Limitations of Prior Work: GDA suffers from two fundamental drawbacks: (1) it cannot converge to all local constrained optima in the non-convex setting — only to local min-max points of the Lagrangian; (2) multipliers and constraint values exhibit oscillation, with iterates alternating between feasible and infeasible regions, leading to slow convergence that is unacceptable in safety-critical scenarios.
Key Challenge: ALM resolves these issues by adding a quadratic penalty term \(\frac{c}{2}\|\boldsymbol{h}(\boldsymbol{x})\|^2\), making the augmented Lagrangian strictly convex at all strictly regular local solutions, thus guaranteeing convergence to all local solutions and suppressing oscillation. Yet in practice, the community favors applying dual optimistic ascent directly on the standard Lagrangian.
Core Problem: PI control / dual optimistic ascent (stooke2020responsive; sohrabi2024nupi) empirically suppresses oscillation effectively in RL, unsupervised, and supervised learning, but its convergence properties are almost entirely unformalized. Existing OGDA results either rely on overly strong assumptions (strong convexity-strong concavity) or have mismatched algorithmic structures (applying optimism to both players).
Goal: Motivated by observations from Gallego-Posada and Mitliagkas, this work explores whether dual optimistic ascent and ALM share a deeper connection.
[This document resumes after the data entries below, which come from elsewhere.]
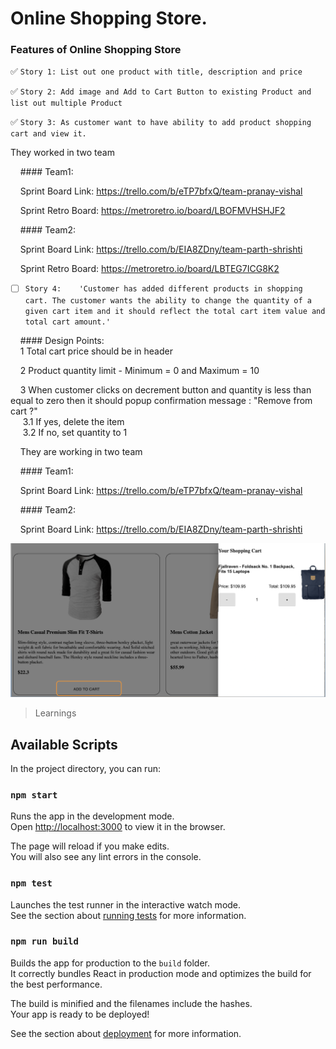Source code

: # Online Shopping Store.

### Features of Online Shopping Store 
:white_check_mark:  `Story 1: List out one product with title, description and price`

:white_check_mark:  `Story 2: Add image and Add to Cart Button to existing Product and list out multiple Product`

:white_check_mark:  `Story 3: As customer want to have ability to add product shopping cart and view it.`

They  worked in two team

&nbsp;&nbsp;&nbsp; #### Team1:

&nbsp;&nbsp;&nbsp; Sprint Board Link:    https://trello.com/b/eTP7bfxQ/team-pranay-vishal

&nbsp;&nbsp;&nbsp; Sprint Retro Board:   https://metroretro.io/board/LBOFMVHSHJF2

&nbsp;&nbsp;&nbsp; #### Team2:

&nbsp;&nbsp;&nbsp; Sprint Board Link:    https://trello.com/b/EIA8ZDny/team-parth-shrishti

&nbsp;&nbsp;&nbsp; Sprint Retro Board:   https://metroretro.io/board/LBTEG7ICG8K2


- [ ] `Story 4:    'Customer has added different products in shopping cart. The customer wants the ability to change the quantity of a given cart item and it should reflect the total cart item value and total cart amount.' 											`

&nbsp;&nbsp;&nbsp; #### Design Points:     
&nbsp;&nbsp;&nbsp; 1	Total cart price should be in header

&nbsp;&nbsp;&nbsp; 2	Product quantity limit - Minimum = 0 and Maximum = 10

&nbsp;&nbsp;&nbsp; 3	When customer clicks on decrement button and quantity is less than equal to zero then it should popup confirmation message : "Remove from &nbsp;&nbsp;&nbsp;&nbsp;    cart ?"								
&nbsp;&nbsp;&nbsp;&nbsp;       3.1	If yes, delete the item							
&nbsp;&nbsp;&nbsp;&nbsp;      3.2	If no, set quantity to 1

&nbsp;&nbsp;&nbsp; They are working in two team

&nbsp;&nbsp;&nbsp; #### Team1:

&nbsp;&nbsp;&nbsp; Sprint Board Link:    https://trello.com/b/eTP7bfxQ/team-pranay-vishal

&nbsp;&nbsp;&nbsp; #### Team2:

&nbsp;&nbsp;&nbsp; Sprint Board Link:    https://trello.com/b/EIA8ZDny/team-parth-shrishti

![Product](readme/AddToShoppingCart.png?raw=true "Title")
>Learnings
 
            

## Available Scripts

In the project directory, you can run:

### `npm start`

Runs the app in the development mode.\
Open [http://localhost:3000](http://localhost:3000) to view it in the browser.

The page will reload if you make edits.\
You will also see any lint errors in the console.

### `npm test`

Launches the test runner in the interactive watch mode.\
See the section about [running tests](https://facebook.github.io/create-react-app/docs/running-tests) for more information.

### `npm run build`

Builds the app for production to the `build` folder.\
It correctly bundles React in production mode and optimizes the build for the best performance.

The build is minified and the filenames include the hashes.\
Your app is ready to be deployed!

See the section about [deployment](https://facebook.github.io/create-react-app/docs/deployment) for more information.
The central finding is that under the single-step first-order update regime, dual optimistic ascent and ALM-GDA produce identical primal iterates for equality constraints (Theorem 1) and converge to the same set of locally stable stationary points for inequality constraints (Theorem 2), enabling a complete transfer of theoretical guarantees.

Method¶

1. Problem Setup and Three Algorithms¶

Consider the constrained optimization problem:

\[\min_{\boldsymbol{x}} f(\boldsymbol{x}) \quad \text{s.t.} \quad \boldsymbol{g}(\boldsymbol{x}) \preceq \boldsymbol{0}, \; \boldsymbol{h}(\boldsymbol{x}) = \boldsymbol{0}\]

Standard Lag-GDA (baseline, prone to oscillation):

\[\boldsymbol{\mu}_{t+1} \leftarrow \boldsymbol{\mu}_t + \eta_{\text{dual}} \boldsymbol{h}(\boldsymbol{x}_t), \quad \boldsymbol{\lambda}_{t+1} \leftarrow [\boldsymbol{\lambda}_t + \eta_{\text{dual}} \boldsymbol{g}(\boldsymbol{x}_t)]_+\]

Dual Optimistic Ascent (Lag-GD-OA) (PI control): augments the dual update with an optimistic term \(\omega[\boldsymbol{h}(\boldsymbol{x}_t) - \boldsymbol{h}(\boldsymbol{x}_{t-1})]\):

\[\boldsymbol{\mu}_{t+1} \leftarrow \boldsymbol{\mu}_t + \eta_{\text{dual}} \boldsymbol{h}(\boldsymbol{x}_t) + \omega[\boldsymbol{h}(\boldsymbol{x}_t) - \boldsymbol{h}(\boldsymbol{x}_{t-1})]\]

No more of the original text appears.